By Mark Wilson, Esq. on May 27, 2015 | Last updated on March 21, 2019

What else happened at the Supreme Court this week? As we reported yesterday, a case that's going to be of significance to patent trolls and the people who fight against them.

But there were two other opinions released yesterday, dealing with more the more prosaic topics of bankruptcy and whistleblowing. ("Patents aren't prosaic?" you're asking. The answer is "no." They're very exciting.)

So, let's see what else the Court did to put your tax dollars to work.

Wellness International Network v. Sharif

Anna Nicole Smith's bankruptcy case, Stern v. Marshall, yielded a new bit of law when it comes to bankruptcy. By statute, bankruptcy courts are limited to judgments on the bankruptcy itself, not on ancillary state-law claims that would have existed, anyway. The question in Sharif was whether a Stern claim -- "a claim designated for final adjudication in the bankruptcy court as a statutory matter, but prohibited from proceeding in that way as a constitutional matter" -- can be raised at all in the bankruptcy court, even voluntarily by the parties.

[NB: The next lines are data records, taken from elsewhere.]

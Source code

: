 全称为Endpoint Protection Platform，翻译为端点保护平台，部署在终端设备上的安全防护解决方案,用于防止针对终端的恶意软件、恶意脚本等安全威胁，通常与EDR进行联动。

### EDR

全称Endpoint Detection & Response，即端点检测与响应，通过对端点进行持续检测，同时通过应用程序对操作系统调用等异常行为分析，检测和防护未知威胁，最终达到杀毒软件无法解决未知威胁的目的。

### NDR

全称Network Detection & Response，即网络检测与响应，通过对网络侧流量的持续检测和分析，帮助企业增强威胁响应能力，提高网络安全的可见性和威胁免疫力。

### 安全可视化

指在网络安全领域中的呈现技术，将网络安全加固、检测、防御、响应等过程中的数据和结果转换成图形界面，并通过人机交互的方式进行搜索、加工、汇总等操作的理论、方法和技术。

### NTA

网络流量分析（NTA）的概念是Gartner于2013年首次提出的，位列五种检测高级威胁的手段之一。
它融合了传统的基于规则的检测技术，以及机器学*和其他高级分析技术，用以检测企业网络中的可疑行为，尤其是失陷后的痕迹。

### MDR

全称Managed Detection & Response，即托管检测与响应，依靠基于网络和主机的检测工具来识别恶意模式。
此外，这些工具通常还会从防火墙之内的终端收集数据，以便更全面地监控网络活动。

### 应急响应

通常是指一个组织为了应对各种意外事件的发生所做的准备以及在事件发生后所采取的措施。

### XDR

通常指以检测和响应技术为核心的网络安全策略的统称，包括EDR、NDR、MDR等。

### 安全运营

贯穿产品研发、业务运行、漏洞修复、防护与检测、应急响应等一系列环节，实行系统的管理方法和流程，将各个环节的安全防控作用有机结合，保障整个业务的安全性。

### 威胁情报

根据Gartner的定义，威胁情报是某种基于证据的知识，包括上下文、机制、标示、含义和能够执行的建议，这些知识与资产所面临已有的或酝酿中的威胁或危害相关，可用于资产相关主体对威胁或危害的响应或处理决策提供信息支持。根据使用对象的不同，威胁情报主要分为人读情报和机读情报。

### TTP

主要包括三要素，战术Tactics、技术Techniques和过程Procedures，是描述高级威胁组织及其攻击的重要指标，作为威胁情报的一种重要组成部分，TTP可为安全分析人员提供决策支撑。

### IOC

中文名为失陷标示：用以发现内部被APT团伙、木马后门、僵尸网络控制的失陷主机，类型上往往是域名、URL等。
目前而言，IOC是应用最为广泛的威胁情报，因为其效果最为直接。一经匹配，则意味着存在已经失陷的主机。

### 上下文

Yes, said Justice Sotomayor for the 6-3 majority, bankruptcy courts can issue a final judgment on a Stern claim with the parties' consent. As with claims before magistrate judges (who are, after all, "just" Article II judges), parties can waive their "right to Article III adjudication" before a bankruptcy court.

This makes sense, said Sotomayor, who wasn't convinced that Congress was maliciously trying to usurp judicial powers when it created bankruptcy courts. Instead, the whole point of bankruptcy law is to place bankruptcy proceedings in one place for efficiency. Allowing litigants to consent to Stern claims only makes the bankruptcy process more efficient.

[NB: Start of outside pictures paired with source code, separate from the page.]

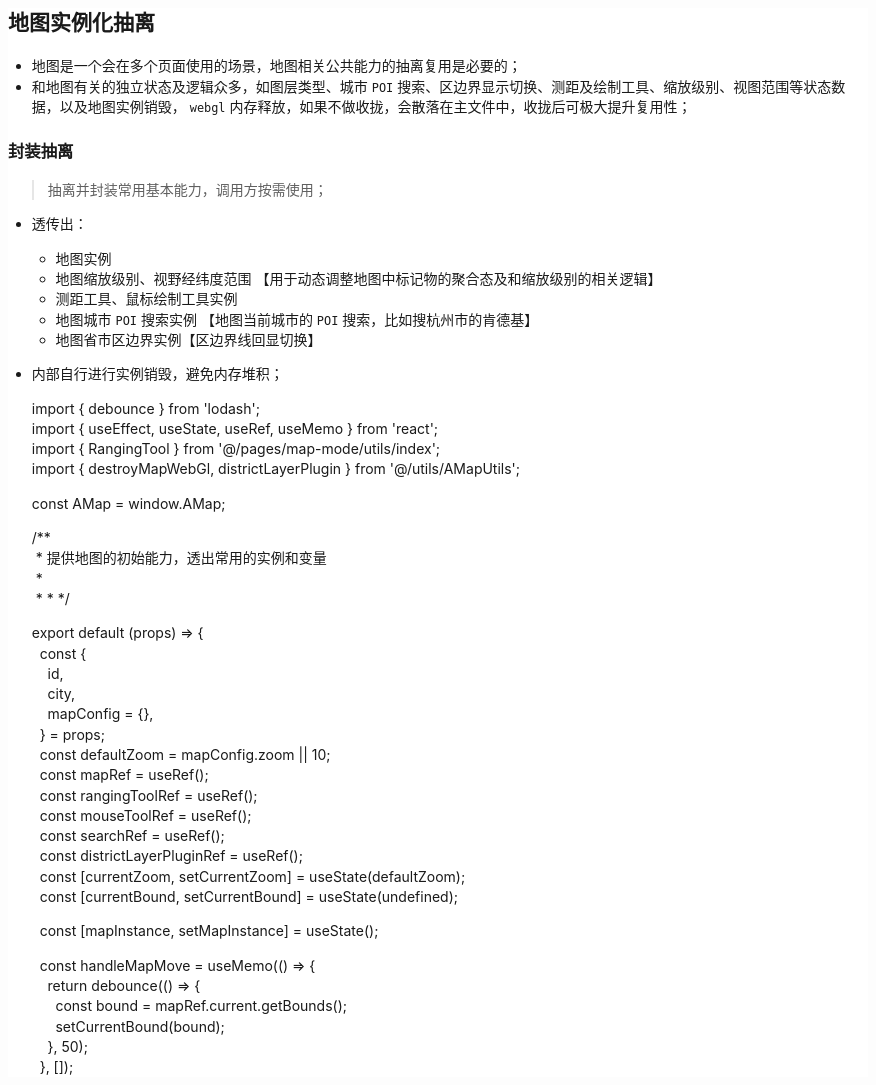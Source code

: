 ##  地图实例化抽离

  * 地图是一个会在多个页面使用的场景，地图相关公共能力的抽离复用是必要的； 
  * 和地图有关的独立状态及逻辑众多，如图层类型、城市 ` POI ` 搜索、区边界显示切换、测距及绘制工具、缩放级别、视图范围等状态数据，以及地图实例销毁， ` webgl ` 内存释放，如果不做收拢，会散落在主文件中，收拢后可极大提升复用性； 

###  封装抽离

> 抽离并封装常用基本能力，调用方按需使用；

  * 透传出： 
    * 地图实例 
    * 地图缩放级别、视野经纬度范围 【用于动态调整地图中标记物的聚合态及和缩放级别的相关逻辑】 
    * 测距工具、鼠标绘制工具实例 
    * 地图城市 ` POI ` 搜索实例 【地图当前城市的 ` POI ` 搜索，比如搜杭州市的肯德基】 
    * 地图省市区边界实例【区边界线回显切换】 
  * 内部自行进行实例销毁，避免内存堆积； 

    
    
      
    import { debounce } from 'lodash';  
    import { useEffect, useState, useRef, useMemo } from 'react';  
    import { RangingTool } from '@/pages/map-mode/utils/index';  
    import { destroyMapWebGl, districtLayerPlugin } from '@/utils/AMapUtils';  
      
    const AMap = window.AMap;  
      
      
    /**  
     * 提供地图的初始能力，透出常用的实例和变量  
     *   
     * * */  
      
    export default (props) => {  
      const {  
        id,  
        city,  
        mapConfig = {},  
      } = props;  
      const defaultZoom = mapConfig.zoom || 10;  
      const mapRef = useRef();  
      const rangingToolRef = useRef();  
      const mouseToolRef = useRef();  
      const searchRef = useRef();  
      const districtLayerPluginRef = useRef();  
      const [currentZoom, setCurrentZoom] = useState(defaultZoom);  
      const [currentBound, setCurrentBound] = useState(undefined);  
      
      const [mapInstance, setMapInstance] = useState();  
      
      const handleMapMove = useMemo(() => {  
        return debounce(() => {  
          const bound = mapRef.current.getBounds();  
          setCurrentBound(bound);  
        }, 50);  
      }, []);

The dissent, authored by Chief Justice Roberts, portended a dystopian future in which Congress takes even more control of the judicial branch away from Article III judges.

KBR v. U.S. ex rel. Carter

Benjamin Carter filed a whistleblower claim under the False Claims Act, alleging that military contractor Kellogg, Brown, and Root was charging them for support services in Iraq that it never delivered -- the very type of thing the Civil war-era False Claims Act was written to prevent.

Unfortunately, Carter waited beyond the six-year statute of limitations to file his qui tam suit. His defense, though, was that the United States was "at war" within the meaning of the Wartime Suspension of Limitations Act (WSLA), and thus the statute of limitations was tolled during that time.

Justice Alito, however, writing for a unanimous court, easily shot Carter's case down: The WSLA applies only to crimes. Not only does it refer to "offenses" -- which means "crimes" -- but it's chaptered in Title 18 of the United States Code, along with all the rest of the criminal statutes.

Alito at least cut Carter a break in that it found his remaining claim shouldn't have been dismissed with prejudice under the first-to-file rule. The Court held -- correctly -- that "a qui tam suit under the FCA ceases to be 'pending' once it is dismissed."